Roanoke Times Copyright (c) 1995, Landmark Communications, Inc. DATE: THURSDAY, March 28, 1991 TAG: 9103280139 SECTION: BUSINESS PAGE: B-7 EDITION: METRO SOURCE: DANIEL HOWES/ BUSINESS WRITER DATELINE: LENGTH: Medium
But Alfred Kahn, former chairman of the Civil Aeronautics Board, warned that the merger mania of the 1980s could lead to a domestic airline industry dominated by just three carriers - American Airlines, Delta Air Lines and United.
"The reason so many of these carriers are going out of business is the competition in the industry," Kahn said after a speech to the Roanoke College Public Forum. Indeed, a fourth U.S. airline - Chicago-based Midway Airlines Inc. - sought protection from its creditors Tuesday under federal bankruptcy law.
Midway's move followed in the footsteps of Pan American World Airways and Continental, which are still operating under federal protection. Eastern Air Lines shut down in January after nearly two years of unsuccessful attempts to rescue itself.
Kahn - former inflation adviser to President Carter and a longtime economics professor at Cornell University - said increased foreign ownership of some ailing U.S. airlines may help shore up those ripe for takeover or, more likely, on the verge of extinction.
U.S. Transportation Secretary Samuel Skinner appears receptive to the idea of allowing as much as 49 percent foreign ownership of U.S. airlines, a move Kahn thinks would expose ailing domestic carriers to more profitable international routes.
Another boon for carriers such as Arlington-based USAir would be securing the international routes without foreign ownership. The competition pendulum, unleashed by deregulation, may already have reached its apex.
Federal regulators charged with approving the sale of vacated gates at airports around the country and in Britain have balked at attempts by the Big Three - American Airlines, Delta Air Lines and United - to gobble up the space left by their defunct or ailing competitors.
United's bid for Eastern gates at Washington's National Airport was rejected in favor of Minneapolis-based Northwest. Meanwhile, United's and American's attempts to procure Pan Am and Trans World Airways routes to London's Heathrow Airport were only partly approved, leaving room for smaller carriers.

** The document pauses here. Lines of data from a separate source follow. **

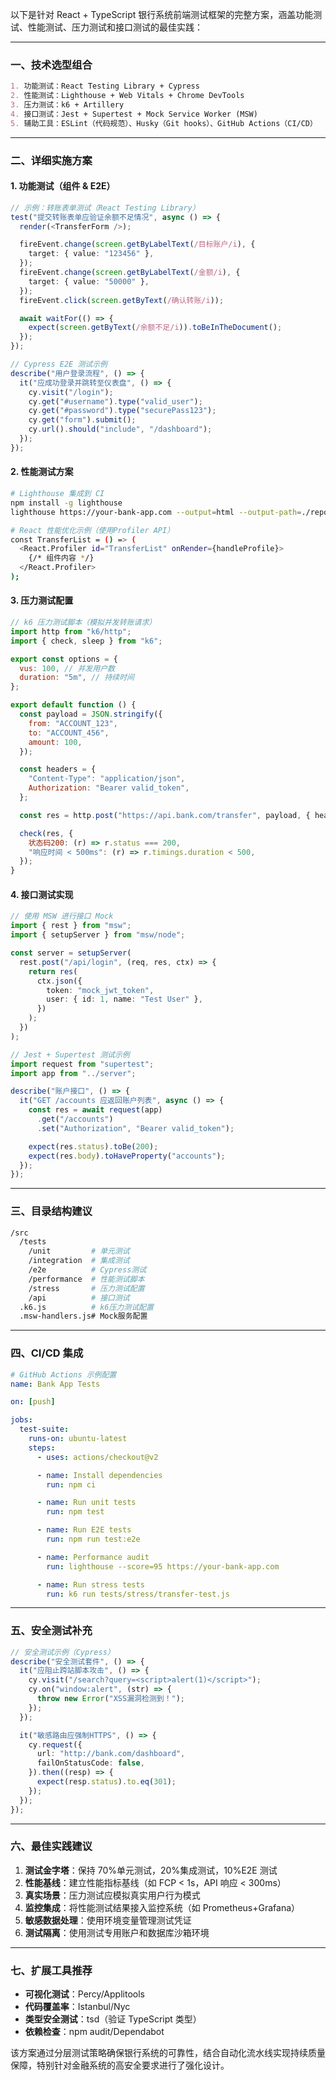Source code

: 以下是针对 React + TypeScript 银行系统前端测试框架的完整方案，涵盖功能测试、性能测试、压力测试和接口测试的最佳实践：

---

### 一、技术选型组合

```markdown
1. 功能测试：React Testing Library + Cypress
2. 性能测试：Lighthouse + Web Vitals + Chrome DevTools
3. 压力测试：k6 + Artillery
4. 接口测试：Jest + Supertest + Mock Service Worker (MSW)
5. 辅助工具：ESLint（代码规范）、Husky（Git hooks）、GitHub Actions（CI/CD）
```

---

### 二、详细实施方案

#### 1. 功能测试（组件 & E2E）

```typescript
// 示例：转账表单测试（React Testing Library）
test("提交转账表单应验证余额不足情况", async () => {
  render(<TransferForm />);

  fireEvent.change(screen.getByLabelText(/目标账户/i), {
    target: { value: "123456" },
  });
  fireEvent.change(screen.getByLabelText(/金额/i), {
    target: { value: "50000" },
  });
  fireEvent.click(screen.getByText(/确认转账/i));

  await waitFor(() => {
    expect(screen.getByText(/余额不足/i)).toBeInTheDocument();
  });
});

// Cypress E2E 测试示例
describe("用户登录流程", () => {
  it("应成功登录并跳转至仪表盘", () => {
    cy.visit("/login");
    cy.get("#username").type("valid_user");
    cy.get("#password").type("securePass123");
    cy.get("form").submit();
    cy.url().should("include", "/dashboard");
  });
});
```

#### 2. 性能测试方案

```bash
# Lighthouse 集成到 CI
npm install -g lighthouse
lighthouse https://your-bank-app.com --output=html --output-path=./report.html

# React 性能优化示例（使用Profiler API）
const TransferList = () => (
  <React.Profiler id="TransferList" onRender={handleProfile}>
    {/* 组件内容 */}
  </React.Profiler>
);
```

#### 3. 压力测试配置

```javascript
// k6 压力测试脚本（模拟并发转账请求）
import http from "k6/http";
import { check, sleep } from "k6";

export const options = {
  vus: 100, // 并发用户数
  duration: "5m", // 持续时间
};

export default function () {
  const payload = JSON.stringify({
    from: "ACCOUNT_123",
    to: "ACCOUNT_456",
    amount: 100,
  });

  const headers = {
    "Content-Type": "application/json",
    Authorization: "Bearer valid_token",
  };

  const res = http.post("https://api.bank.com/transfer", payload, { headers });

  check(res, {
    状态码200: (r) => r.status === 200,
    "响应时间 < 500ms": (r) => r.timings.duration < 500,
  });
}
```

#### 4. 接口测试实现

```typescript
// 使用 MSW 进行接口 Mock
import { rest } from "msw";
import { setupServer } from "msw/node";

const server = setupServer(
  rest.post("/api/login", (req, res, ctx) => {
    return res(
      ctx.json({
        token: "mock_jwt_token",
        user: { id: 1, name: "Test User" },
      })
    );
  })
);

// Jest + Supertest 测试示例
import request from "supertest";
import app from "../server";

describe("账户接口", () => {
  it("GET /accounts 应返回账户列表", async () => {
    const res = await request(app)
      .get("/accounts")
      .set("Authorization", "Bearer valid_token");

    expect(res.status).toBe(200);
    expect(res.body).toHaveProperty("accounts");
  });
});
```

---

### 三、目录结构建议

```bash
/src
  /tests
    /unit         # 单元测试
    /integration  # 集成测试
    /e2e          # Cypress测试
    /performance  # 性能测试脚本
    /stress       # 压力测试配置
    /api          # 接口测试
  .k6.js          # k6压力测试配置
  .msw-handlers.js# Mock服务配置
```

---

### 四、CI/CD 集成

```yaml
# GitHub Actions 示例配置
name: Bank App Tests

on: [push]

jobs:
  test-suite:
    runs-on: ubuntu-latest
    steps:
      - uses: actions/checkout@v2

      - name: Install dependencies
        run: npm ci

      - name: Run unit tests
        run: npm test

      - name: Run E2E tests
        run: npm run test:e2e

      - name: Performance audit
        run: lighthouse --score=95 https://your-bank-app.com

      - name: Run stress tests
        run: k6 run tests/stress/transfer-test.js
```

---

### 五、安全测试补充

```typescript
// 安全测试示例（Cypress）
describe("安全测试套件", () => {
  it("应阻止跨站脚本攻击", () => {
    cy.visit("/search?query=<script>alert(1)</script>");
    cy.on("window:alert", (str) => {
      throw new Error("XSS漏洞检测到！");
    });
  });

  it("敏感路由应强制HTTPS", () => {
    cy.request({
      url: "http://bank.com/dashboard",
      failOnStatusCode: false,
    }).then((resp) => {
      expect(resp.status).to.eq(301);
    });
  });
});
```

---

### 六、最佳实践建议

1. **测试金字塔**：保持 70%单元测试，20%集成测试，10%E2E 测试
2. **性能基线**：建立性能指标基线（如 FCP < 1s，API 响应 < 300ms）
3. **真实场景**：压力测试应模拟真实用户行为模式
4. **监控集成**：将性能测试结果接入监控系统（如 Prometheus+Grafana）
5. **敏感数据处理**：使用环境变量管理测试凭证
6. **测试隔离**：使用测试专用账户和数据库沙箱环境

---

### 七、扩展工具推荐

- **可视化测试**：Percy/Applitools
- **代码覆盖率**：Istanbul/Nyc
- **类型安全测试**：tsd（验证 TypeScript 类型）
- **依赖检查**：npm audit/Dependabot

该方案通过分层测试策略确保银行系统的可靠性，结合自动化流水线实现持续质量保障，特别针对金融系统的高安全要求进行了强化设计。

Kahn said he was skeptical of persistent complaints that Roanoke's air service has deteriorated in the wake of deregulation. He cited federal statistics that indicate marked improvements in service at most U.S. airports.

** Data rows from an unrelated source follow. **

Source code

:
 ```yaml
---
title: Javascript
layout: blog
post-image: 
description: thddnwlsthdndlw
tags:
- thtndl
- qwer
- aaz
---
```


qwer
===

"In general, a community gets the air service it deserves," he said. "Jets have always been uneconomic for serving smaller cities and have become more uneconomic with higher fuel costs."
Deregulation spawned a now-common hub-and-spoke system often criticized for less convenient flights to more congested airports, Kahn said. But he quickly added that the federal move also bolstered service to and from airports across the country.
One caveat, however: Should Roanoke's primary carrier, USAir, be unable to rescue itself from its current downturn, the region's air service might well suffer, Kahn said.
"I'm not saying USAir is in imminent danger of disappearance," he said. "I do say their costs are too high."
USAir ended last year with a costly restructuring and a net loss of $454 million. Officials indicated in a recent Securities and Exchange Commission filing that they anticipate USAir's first-quarter losses this year to exceed the $168 million lost in the final quarter of 1990.